4. How is a general partnership managed and controlled? (Top)

Unless the partnership agreement provides otherwise, all partners have equal rights to manage and conduct partnership business. Corp C §16401(f). Consequently, each partner is an agent of the partnership and can bind the partnership in its ordinary course of business Corp C §16301(1). For example, Paul may buy automotive parts for his mechanic shop even if his other partner, Peter, objects.

5. How are profits and losses shared amongst the partners? (Top)

Unless the partnership agreement provides otherwise, all profits and losses are shared equally amongst the partners. Corp C § 16401(b).

What is particularly important about this is the fact that you can contribute 90% of the capital and be entitled to only 50% of the profits if there is no general partnership agreement. Thus, Corp C § 16401(b) underscores the importance of drafting a partnership agreement that fits the capital contribution structure of the partnership, otherwise one partner will most likely end up very unhappy when pay day rolls around.

6. What are some of the advantages of a general partnership? (Top)
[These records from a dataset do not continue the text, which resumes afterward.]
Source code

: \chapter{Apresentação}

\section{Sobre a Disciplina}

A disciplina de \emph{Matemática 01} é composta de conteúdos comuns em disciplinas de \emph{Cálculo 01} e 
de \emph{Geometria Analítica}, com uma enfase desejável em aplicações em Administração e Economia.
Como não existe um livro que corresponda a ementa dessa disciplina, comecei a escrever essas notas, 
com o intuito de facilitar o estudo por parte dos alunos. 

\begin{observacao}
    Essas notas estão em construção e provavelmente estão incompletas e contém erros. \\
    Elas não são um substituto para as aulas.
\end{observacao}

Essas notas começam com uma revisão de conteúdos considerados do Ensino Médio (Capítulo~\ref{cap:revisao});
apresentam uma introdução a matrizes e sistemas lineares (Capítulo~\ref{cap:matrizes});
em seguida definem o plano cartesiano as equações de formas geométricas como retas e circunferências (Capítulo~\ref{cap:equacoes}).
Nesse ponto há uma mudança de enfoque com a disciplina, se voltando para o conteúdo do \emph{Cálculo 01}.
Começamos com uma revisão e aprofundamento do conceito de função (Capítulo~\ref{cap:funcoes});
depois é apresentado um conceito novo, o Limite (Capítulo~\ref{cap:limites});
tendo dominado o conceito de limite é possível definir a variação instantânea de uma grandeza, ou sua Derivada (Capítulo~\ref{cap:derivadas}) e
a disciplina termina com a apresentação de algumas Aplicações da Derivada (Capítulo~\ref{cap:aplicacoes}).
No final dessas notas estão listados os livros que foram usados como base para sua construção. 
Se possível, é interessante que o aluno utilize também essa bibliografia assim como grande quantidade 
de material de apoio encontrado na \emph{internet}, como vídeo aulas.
A general partnership, unlike a limited liability company or a corporation, is not required to to pay a minimum annual franchise or privilege tax to the State of California. The annual franchise fee for a limited liability company and corporation is $800. Instead, the only fees required of a general partnership relating to its organization are those for filing a fictitious business name statement if it conducts business under a fictitious name, recording a statement of partnership or obtaining a license or permit for a specific type of business activity.

7. What are some of the disadvantages of a general partnership? (Top)

The primary disadvantage of a general partnership is the fact that the partners are personally liable for partnership debts. Corp C §16306. For instance, if Peter and Paul owed $75,000 to a creditor, for example American Express, the creditor could pursue not only the assets in the general partnerships but also the personal assets of Peter and Paul. Thus, Peter and Paul could lose their house, car, bank account and any other financial asset should the general partnership not have enough assets to satisfy the debt.

Personal liability is a very dangerous proposition because one mistake can wipe out an entire life’s worth of assets. Therefore, most people who are interested in forming a business stray away from a general partnership if the business will involve any type of lawsuit risk such as automotive repair, construction, plumbing, etc.

8. What is a limited partnership? (Top)

A partnership with one or more "limited partners," partners who do not participate in the control of the business and who are not personally liable for the obligations of the partnership, and one or more "general partners," partners who actively engage in the management and control of the business and who have unlimited personal liability for the obligations of the partnership. Corp C §15901.02(q).

9. How common are limited partnerships? (Top)

Somewhat uncommon, since there are other business entities, such as Limited Liability Companies and Limited Liability Partnerships, which provide superior attributes at little or no additional cost or administration.

10. What is a Limited Liability Partnership? (Top)

An LLP is a form of a partnership in which the liability of each partner is limited. This means that the partners will not be personally liable for partnership debts unlike Peter and Paul in the answer to Question 6. However, California law only authorizes LLPs for lawyers, accountants, and architects and foreign LLPs (out-of-state business) to do business in California. Corp C §§16951-16962.

11. How are partnerships accounted for in estate planning? (Top)

The common mechanism used in estate planning for partnerships is the buy-sell agreement. In a typical buy-sell agreement, each partner agrees to buy out the other partner’s interest in the partnership upon their death in order to facilitate a continuity of control of the business. Commonly, each partner will procure a life insurance policy for the other partner payable to the purchasing partner’s family such that the purchasing partner’s family has enough money to purchase the partnership interest of the decedent partner at death. It sounds complicated but its not.